The joint letter acknowledged Craigslist faces the prospect of losing revenue if it were to remove the adult services section.
"No amount of money, however, can justify the scourge of illegal prostitution and the suffering of the women and children who will continue to be victimized, in the market and trafficking provided by Craigslist," the letter said.
The San Francisco-based Craigslist did not immediately return phone and e-mail messages Tuesday.
Some of the encounters set up through Craigslist have ended in violence and even death, authorities have said.
Last week, authorities said a former medical student accused of killing a masseuse he met through Craigslist committed suicide in the Boston jail where he was awaiting trial.
Philip Markoff, 24, was found unresponsive in his cell Aug. 15. A former Boston University student, Markoff had pleaded not guilty in the fatal shooting of Julissa Brisman of New York City and in the armed robbery of a Las Vegas woman. Both crimes happened at Boston hotels within four days in April 2009. Rhode Island prosecutors also accused him of attacking a stripper that week.
Markoff had met the women through advertisements for erotic services posted on Craigslist.
The website has put safeguards in place as it has evolved over the years.
In November 2008, after pressure from 40 state attorneys general, Craigslist required posters to provide a working phone number and pay a fee for placing an ad in the erotic services section.
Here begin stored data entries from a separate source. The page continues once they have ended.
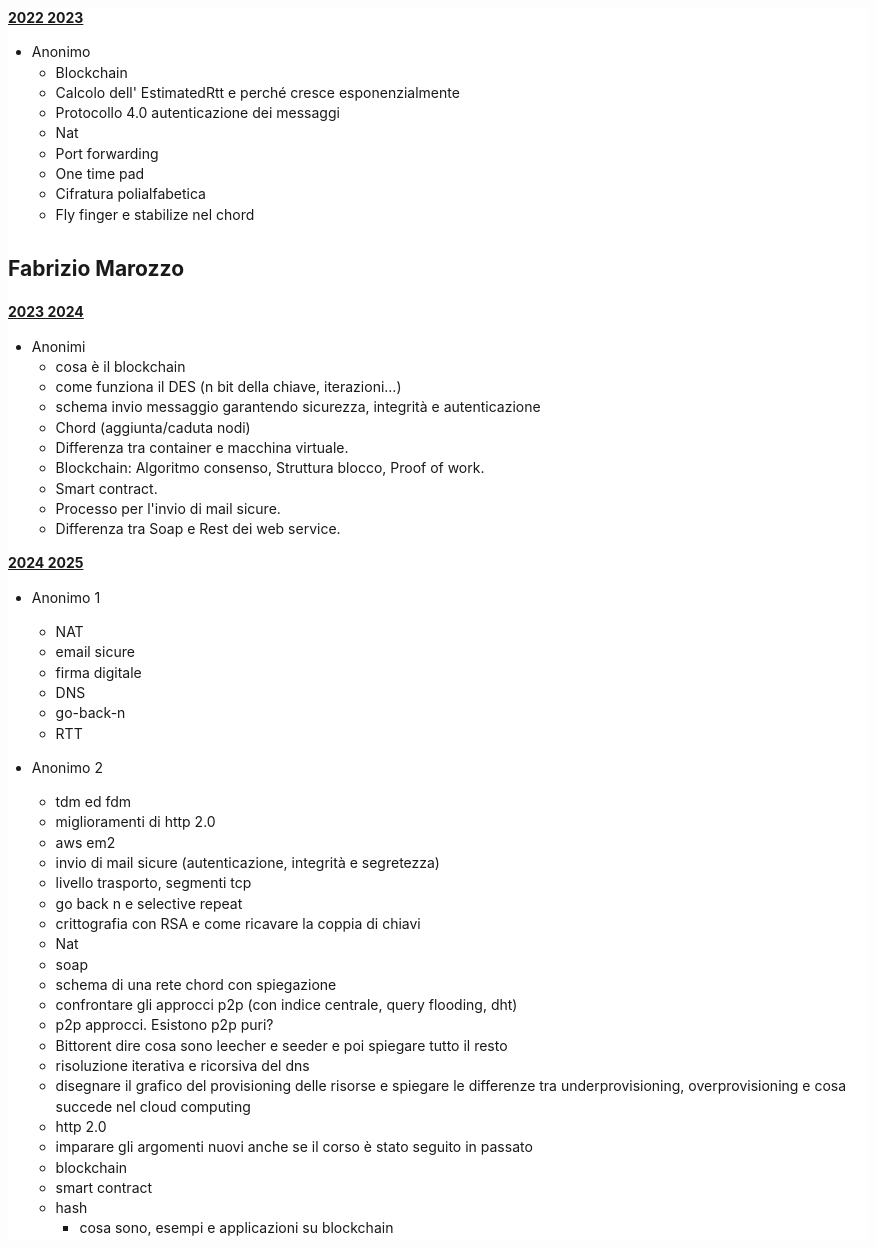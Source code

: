 **<u> 2022 2023 </u>**

- Anonimo
	- Blockchain
	- Calcolo dell' EstimatedRtt e perché cresce esponenzialmente
	- Protocollo 4.0 autenticazione dei messaggi
	- Nat
	- Port forwarding 
	- One time pad
	- Cifratura polialfabetica
	- Fly finger e stabilize nel chord

## Fabrizio Marozzo

**<u> 2023 2024 </u>**

- Anonimi
	- cosa è il blockchain
	- come funziona il DES (n bit della chiave, iterazioni…)
	- schema invio messaggio garantendo sicurezza, integrità e autenticazione
	- Chord (aggiunta/caduta nodi)
	- Differenza tra container e macchina virtuale.
	- Blockchain: Algoritmo consenso, Struttura blocco, Proof of work.
	- Smart contract.
	- Processo per l'invio di mail sicure.
	- Differenza tra Soap e Rest dei web service.

**<u>2024 2025</u>**

- Anonimo 1
	- NAT
 	- email sicure
  	- firma digitale
  	- DNS
  	- go-back-n
  	- RTT

- Anonimo 2
	- tdm ed fdm
	- miglioramenti di http 2.0
	- aws em2
	- invio di mail sicure (autenticazione, integrità e segretezza) 
	- livello trasporto, segmenti tcp
	- go back n e selective repeat
	- crittografia con RSA e come ricavare la coppia di chiavi
	- Nat
	- soap
	- schema di una rete chord con spiegazione
	- confrontare gli approcci p2p (con indice centrale, query flooding, dht)
	- p2p approcci. Esistono p2p puri?
	- Bittorent dire cosa sono leecher e seeder e poi spiegare tutto il resto
	- risoluzione iterativa e ricorsiva del dns
	- disegnare il grafico del provisioning delle risorse e spiegare le differenze tra underprovisioning, overprovisioning e cosa succede nel cloud computing 
	- http 2.0 
	- imparare gli argomenti nuovi anche se il corso è stato seguito in passato
 	- blockchain
  	- smart contract
  	- hash
  		- cosa sono, esempi e applicazioni su blockchain
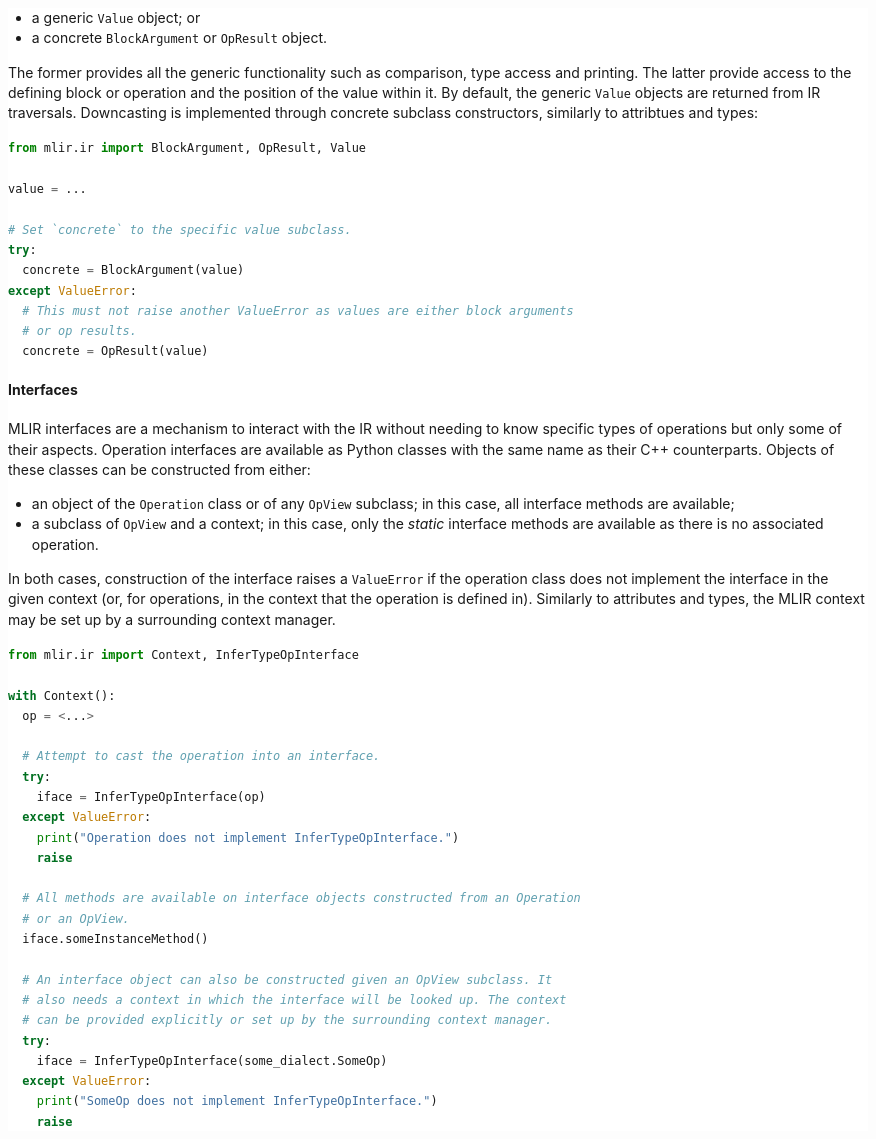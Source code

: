 -   a generic `Value` object; or
-   a concrete `BlockArgument` or `OpResult` object.

The former provides all the generic functionality such as comparison, type
access and printing. The latter provide access to the defining block or
operation and the position of the value within it. By default, the generic
`Value` objects are returned from IR traversals. Downcasting is implemented
through concrete subclass constructors, similarly to attribtues and types:

```python
from mlir.ir import BlockArgument, OpResult, Value

value = ...

# Set `concrete` to the specific value subclass.
try:
  concrete = BlockArgument(value)
except ValueError:
  # This must not raise another ValueError as values are either block arguments
  # or op results.
  concrete = OpResult(value)
```

#### Interfaces

MLIR interfaces are a mechanism to interact with the IR without needing to know
specific types of operations but only some of their aspects. Operation
interfaces are available as Python classes with the same name as their C++
counterparts. Objects of these classes can be constructed from either:

-   an object of the `Operation` class or of any `OpView` subclass; in this
    case, all interface methods are available;
-   a subclass of `OpView` and a context; in this case, only the *static*
    interface methods are available as there is no associated operation.

In both cases, construction of the interface raises a `ValueError` if the
operation class does not implement the interface in the given context (or, for
operations, in the context that the operation is defined in). Similarly to
attributes and types, the MLIR context may be set up by a surrounding context
manager.

```python
from mlir.ir import Context, InferTypeOpInterface

with Context():
  op = <...>

  # Attempt to cast the operation into an interface.
  try:
    iface = InferTypeOpInterface(op)
  except ValueError:
    print("Operation does not implement InferTypeOpInterface.")
    raise

  # All methods are available on interface objects constructed from an Operation
  # or an OpView.
  iface.someInstanceMethod()

  # An interface object can also be constructed given an OpView subclass. It
  # also needs a context in which the interface will be looked up. The context
  # can be provided explicitly or set up by the surrounding context manager.
  try:
    iface = InferTypeOpInterface(some_dialect.SomeOp)
  except ValueError:
    print("SomeOp does not implement InferTypeOpInterface.")
    raise

```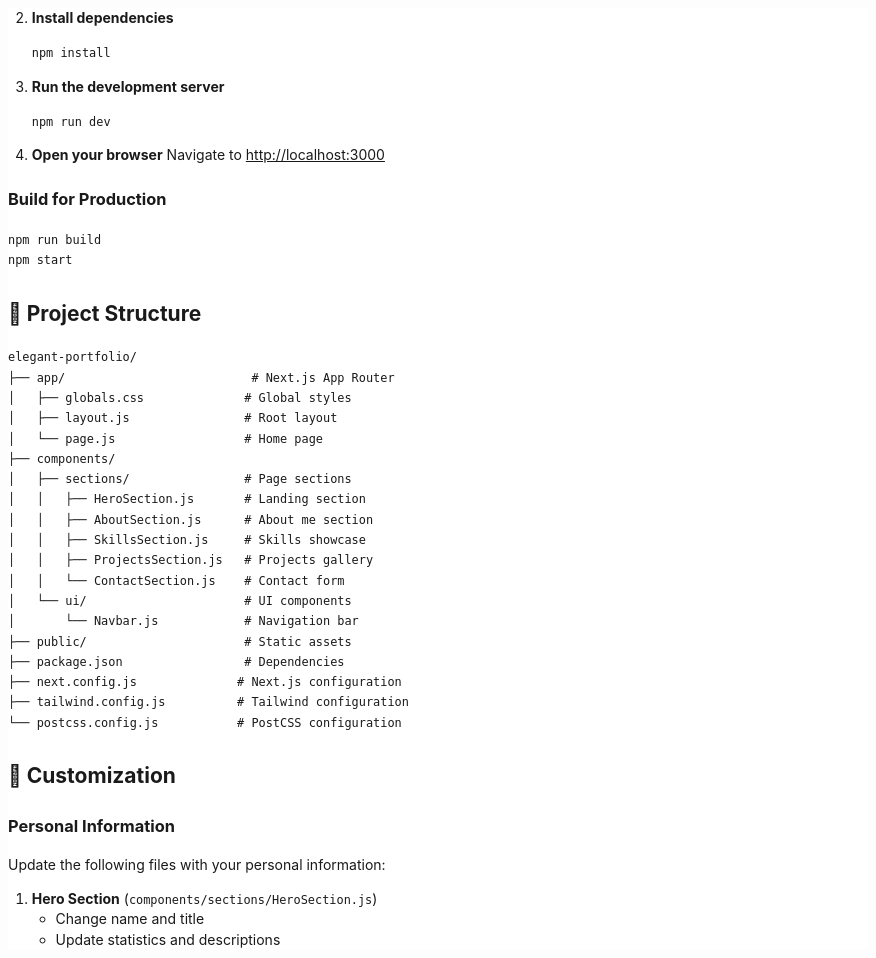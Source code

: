 2. **Install dependencies**
   ```bash
   npm install
   ```

3. **Run the development server**
   ```bash
   npm run dev
   ```

4. **Open your browser**
   Navigate to [http://localhost:3000](http://localhost:3000)

### Build for Production

```bash
npm run build
npm start
```

## 📁 Project Structure

```
elegant-portfolio/
├── app/                          # Next.js App Router
│   ├── globals.css              # Global styles
│   ├── layout.js                # Root layout
│   └── page.js                  # Home page
├── components/
│   ├── sections/                # Page sections
│   │   ├── HeroSection.js       # Landing section
│   │   ├── AboutSection.js      # About me section
│   │   ├── SkillsSection.js     # Skills showcase
│   │   ├── ProjectsSection.js   # Projects gallery
│   │   └── ContactSection.js    # Contact form
│   └── ui/                      # UI components
│       └── Navbar.js            # Navigation bar
├── public/                      # Static assets
├── package.json                 # Dependencies
├── next.config.js              # Next.js configuration
├── tailwind.config.js          # Tailwind configuration
└── postcss.config.js           # PostCSS configuration
```

## 🎨 Customization

### Personal Information

Update the following files with your personal information:

1. **Hero Section** (`components/sections/HeroSection.js`)
   - Change name and title
   - Update statistics and descriptions

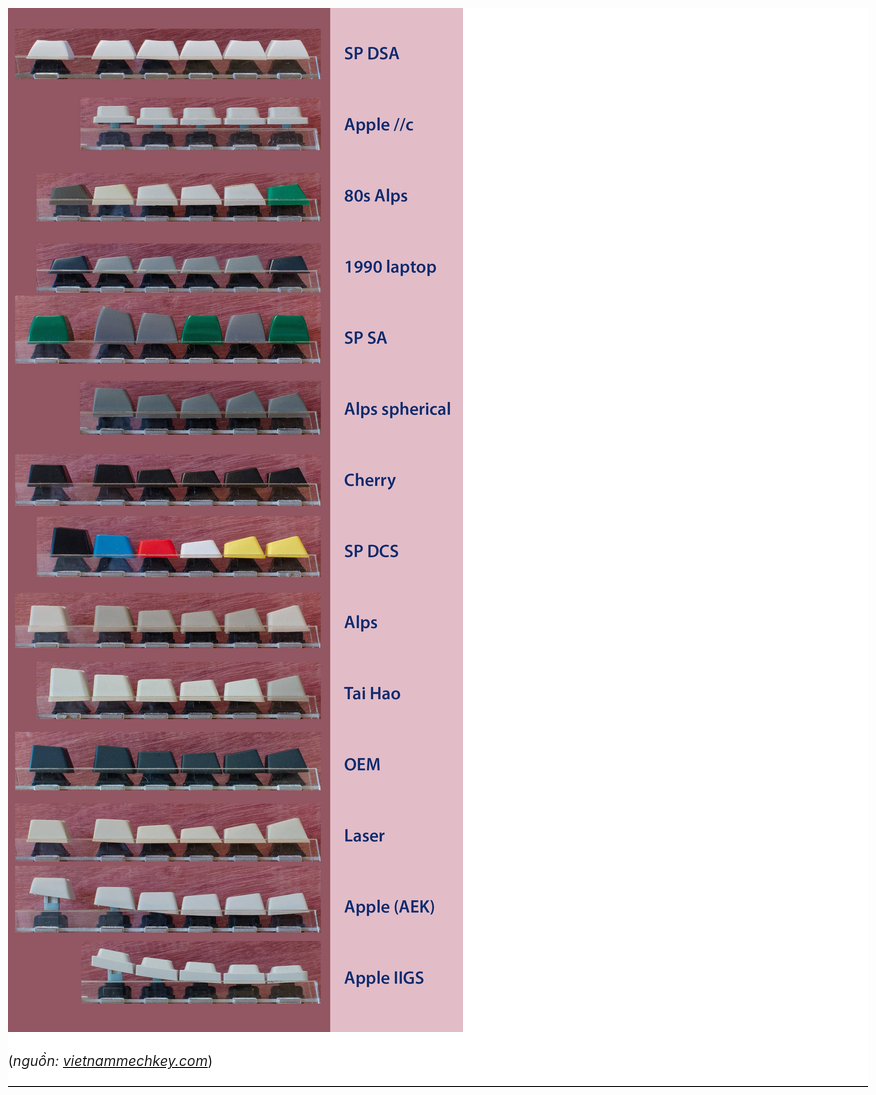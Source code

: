 ![Profile keycap](/images/profile_keycap.jpg "Profile keycap")

(_nguồn: [vietnammechkey.com](http://vietnammechkey.com/threads/profile-keycap-la-gi.510.html)_)

---------------------
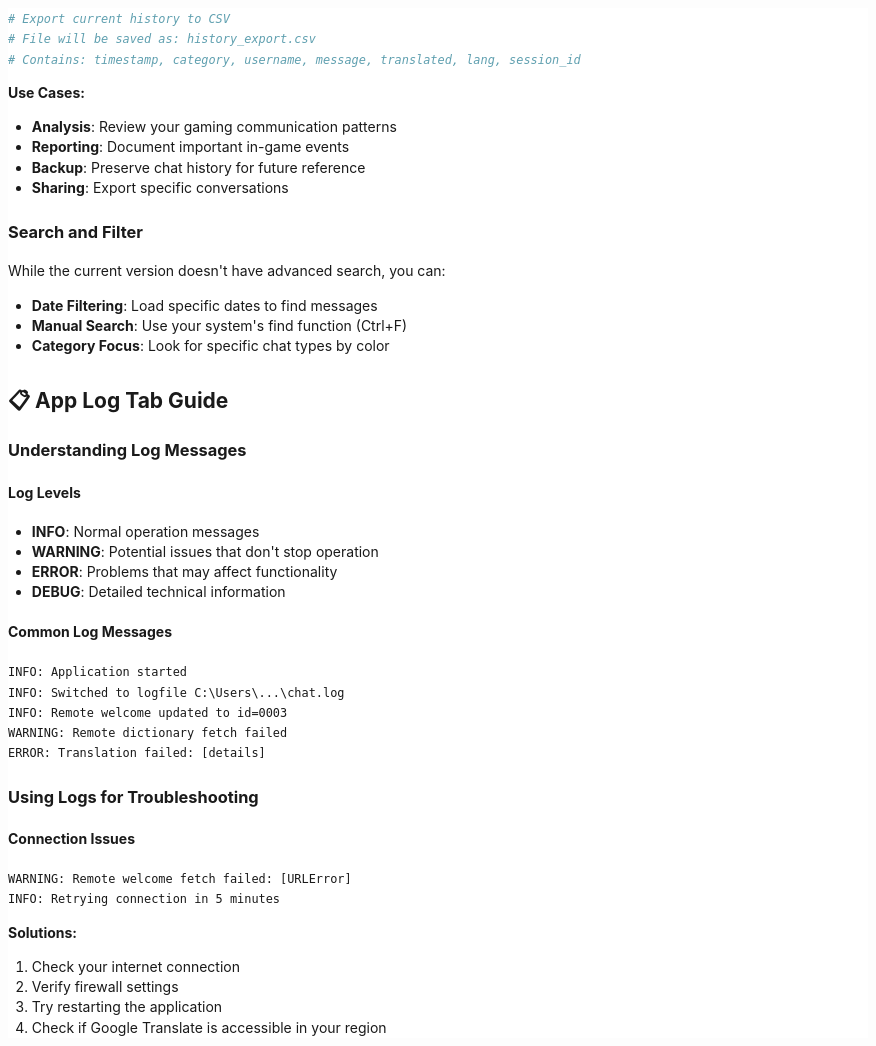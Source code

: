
 ```bash
# Export current history to CSV
# File will be saved as: history_export.csv
# Contains: timestamp, category, username, message, translated, lang, session_id
```

**Use Cases:**
- **Analysis**: Review your gaming communication patterns
- **Reporting**: Document important in-game events
- **Backup**: Preserve chat history for future reference
- **Sharing**: Export specific conversations

### Search and Filter

While the current version doesn't have advanced search, you can:

- **Date Filtering**: Load specific dates to find messages
- **Manual Search**: Use your system's find function (Ctrl+F)
- **Category Focus**: Look for specific chat types by color

## 📋 App Log Tab Guide

### Understanding Log Messages

#### Log Levels

- **INFO**: Normal operation messages
- **WARNING**: Potential issues that don't stop operation
- **ERROR**: Problems that may affect functionality
- **DEBUG**: Detailed technical information

#### Common Log Messages

```
INFO: Application started
INFO: Switched to logfile C:\Users\...\chat.log
INFO: Remote welcome updated to id=0003
WARNING: Remote dictionary fetch failed
ERROR: Translation failed: [details]
```

### Using Logs for Troubleshooting

#### Connection Issues

```
WARNING: Remote welcome fetch failed: [URLError]
INFO: Retrying connection in 5 minutes
```

**Solutions:**
1. Check your internet connection
2. Verify firewall settings
3. Try restarting the application
4. Check if Google Translate is accessible in your region
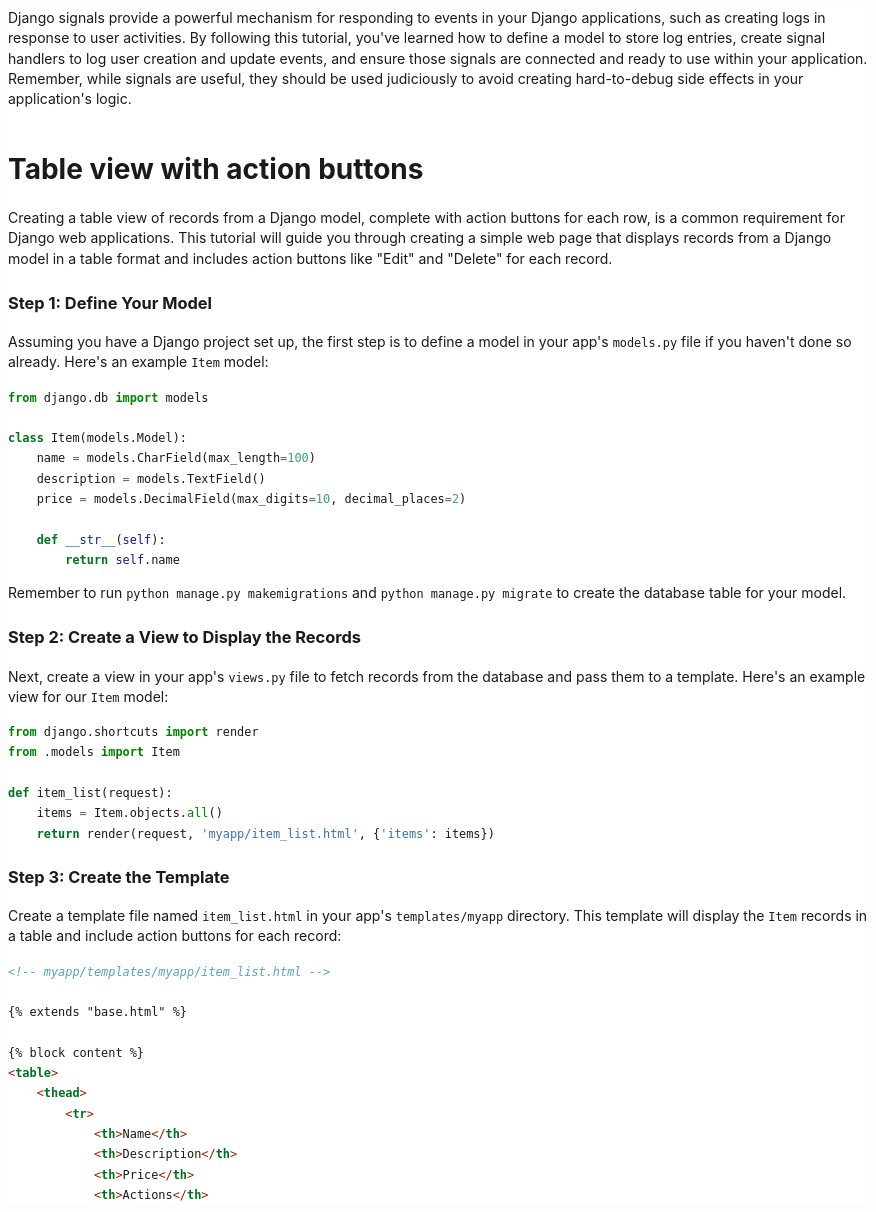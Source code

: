 Django signals provide a powerful mechanism for responding to events in your Django applications, such as creating logs in response to user activities. By following this tutorial, you've learned how to define a model to store log entries, create signal handlers to log user creation and update events, and ensure those signals are connected and ready to use within your application. Remember, while signals are useful, they should be used judiciously to avoid creating hard-to-debug side effects in your application's logic.


# Table view with action buttons
Creating a table view of records from a Django model, complete with action buttons for each row, is a common requirement for Django web applications. This tutorial will guide you through creating a simple web page that displays records from a Django model in a table format and includes action buttons like "Edit" and "Delete" for each record.

### Step 1: Define Your Model

Assuming you have a Django project set up, the first step is to define a model in your app's `models.py` file if you haven't done so already. Here's an example `Item` model:

```python
from django.db import models

class Item(models.Model):
    name = models.CharField(max_length=100)
    description = models.TextField()
    price = models.DecimalField(max_digits=10, decimal_places=2)

    def __str__(self):
        return self.name
```

Remember to run `python manage.py makemigrations` and `python manage.py migrate` to create the database table for your model.

### Step 2: Create a View to Display the Records

Next, create a view in your app's `views.py` file to fetch records from the database and pass them to a template. Here's an example view for our `Item` model:

```python
from django.shortcuts import render
from .models import Item

def item_list(request):
    items = Item.objects.all()
    return render(request, 'myapp/item_list.html', {'items': items})
```

### Step 3: Create the Template

Create a template file named `item_list.html` in your app's `templates/myapp` directory. This template will display the `Item` records in a table and include action buttons for each record:

```html
<!-- myapp/templates/myapp/item_list.html -->

{% extends "base.html" %}

{% block content %}
<table>
    <thead>
        <tr>
            <th>Name</th>
            <th>Description</th>
            <th>Price</th>
            <th>Actions</th>
```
In May 2009, the website renamed erotic services to adult services and said it would adopt a manual screening process, where postings would be reviewed before publishing.
But state officials believe Craigslist is still not doing enough to stop illegal ads from appearing.
Connecticut attorney general Richard Blumenthal subpoenaed Craigslist in May, asking the website to provide proof it was holding up its promise to help stop ads for prostitution.
Craigslist should provided its evidence in a few weeks, said a spokeswoman for the Connecticut attorney general's office.
Massachusetts attorney general Martha Coakley released a separate letter Tuesday that was sent to Craigslist officials and also called for the removal of adult services.
"You should continue to build on your success in connecting users to each other and providing a forum for the exchange of legal goods and services," she said Tuesday.
The 17 states whose attorneys general signed the letter are: Arkansas, Connecticut, Idaho, Illinois, Iowa, Kansas, Maryland, Michigan, Missouri, Montana, New Hampshire, Ohio, Rhode Island, South Carolina, Tennessee, Texas and Virginia.